Caso Novo Banco: As opções do Governo analisadas por especialistas

A forma como o Governo irá resolver a anulação da transferência de 476 milhões de euros para o Novo Banco, decidida no Parlamento na votação da proposta de Orçamento do Estado, continua a gerar discussão.

Questionado por e-mail se será aos artigos 105.º e 106.º do texto constitucional que o Governo poderá recorrer caso pretenda suscitar a fiscalização da norma junto do Tribunal Constitucional, o constitucionalista Jorge Bacelar Gouveia refere: “O Governo, para suscitar a fiscalização sucessiva abstrata da constitucionalidade – porque a preventiva só o Presidente da República o pode fazer, e quanto a uma lei do Orçamento de Estado tal nunca sucedeu – deve fazê-lo através do seu primeiro-ministro, que tem legitimidade nos termos do artigo 281º da Constituição. O artigo 105º, nº 2, da Constituição diz que o orçamento do Estado tem de respeitar, quanto às despesas, as ‘obrigações decorrentes de lei ou de contrato'”, explica.

Já Maria d’Oliveira Martins, professora auxiliar e membro do Conselho de Direção da Faculdade de Direito na Universidade Católica em Lisboa, que estudou e abordou este tema na sua tese de doutoramento (A Despesa Pública Justa), além de o mesmo constar nas suas Lições de Finanças Públicas e Direito Financeiro, indica: “É no artigo 105.º, n.º 2 que o Governo pode apoiar um pedido de fiscalização de constitucionalidade. Mais concretamente, na parte em que este artigo prescreve que ‘o Orçamento é elaborado (…) tendo em conta as obrigações decorrentes de lei ou de contrato’. Embora, em minha opinião, esse artigo não possa ser lido de forma literal.”

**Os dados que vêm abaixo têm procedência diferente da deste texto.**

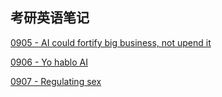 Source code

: ## 考研英语笔记


[0905 - AI could fortify big business, not upend it](post/0905.md)

[0906 - Yo hablo AI](post/0906.md)

[0907 - Regulating sex](post/0907.md) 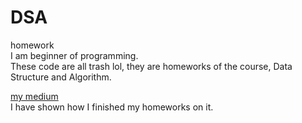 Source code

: # DSA
homework<br>
I am beginner of programming.<br>
These code are all trash lol, they are homeworks of the course, Data Structure and Algorithm.<br>

<a href="https://medium.com/@allenivan"> my medium</a><br>
I have shown how I finished my homeworks on it.
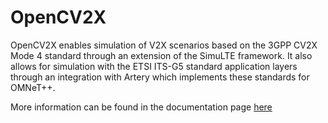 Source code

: # OpenCV2X

OpenCV2X enables simulation of V2X scenarios based on the 3GPP CV2X Mode 4 standard through an extension of the SimuLTE framework.
It also allows for simulation with the ETSI ITS-G5 standard application layers through an integration with Artery which implements
these standards for OMNeT++. 

More information can be found in the documentation page [here](http://www.cs.ucc.ie/~bm18/cv2x)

No que diz respeito a prazos de resposta do Tribunal Constitucional, Bacelar Gouveia aponta: “Se for a preventiva, máximo de 25 dias seguidos, podendo o prazo ser encurtado; se for a sucessiva, não há prazo obrigatório, a não ser um prazo geral meramente indicativo de 30 dias que consta do Código de Processo Civil, mas que é inexequível numa decisão com esta complexidade.”

A resposta de Maria d’Oliveira Martins divide-se também de duas formas: “O tempo de resposta por parte do TC poderá variar, consoante o tipo de fiscalização que for suscitada: se o Presidente pedir a fiscalização preventiva da constitucionalidade, o TC terá 25 dias para responder à questão; se o primeiro-ministro pedir a fiscalização sucessiva da constitucionalidade, na melhor das hipóteses, podemos ter uma decisão no espaço máximo de três meses a contar do pedido.”

Outra possibilidade à disposição do Governo é, de acordo com o constitucionalista, o recurso “ao Supremo Tribunal Administrativo se considerar que se trata de um ato administrativo da Assembleia da República, sendo essa construção mais duvidosa”.

Maria d’Oliveira Martins resume: “Para executar o contrato, o Governo precisa de ter cabimento orçamental, por isso, deve aguardar pela decisão do Tribunal Constitucional que declare a inconstitucionalidade da norma ou aguardar que o Parlamento reveja a sua decisão, promovendo uma alteração orçamental. Sendo alheia a esta decisão orçamental, a Lone Star, que contratou com o Estado Português, pode propor uma ação de responsabilidade civil contratual contra o Estado por incumprimento do contrato.”

E, quanto a antecedentes deste género, a professora auxiliar da Faculdade de Direito da Universidade Católica pormenoriza: “Não conheço caso semelhante apreciado pelo TC, mas tenho conhecimento de decisões do TC que tanto reconhecem legitimidade à Assembleia da República para negar ao Governo alguns instrumentos de governação – como é o caso da não aprovação do Orçamento -, por exemplo, Ac. TC 2014/2011, quanto são sensíveis aos argumentos baseados no princípio da segurança jurídica e no princípio da proteção da confiança legítima dos particulares que contratam com o Estado, numa situação em que a autonomia contratual do Governo se confronta com o poder legislativo da Assembleia da República (por ex. Ac. TC 202/2014), embora o caso não seja igual a este.”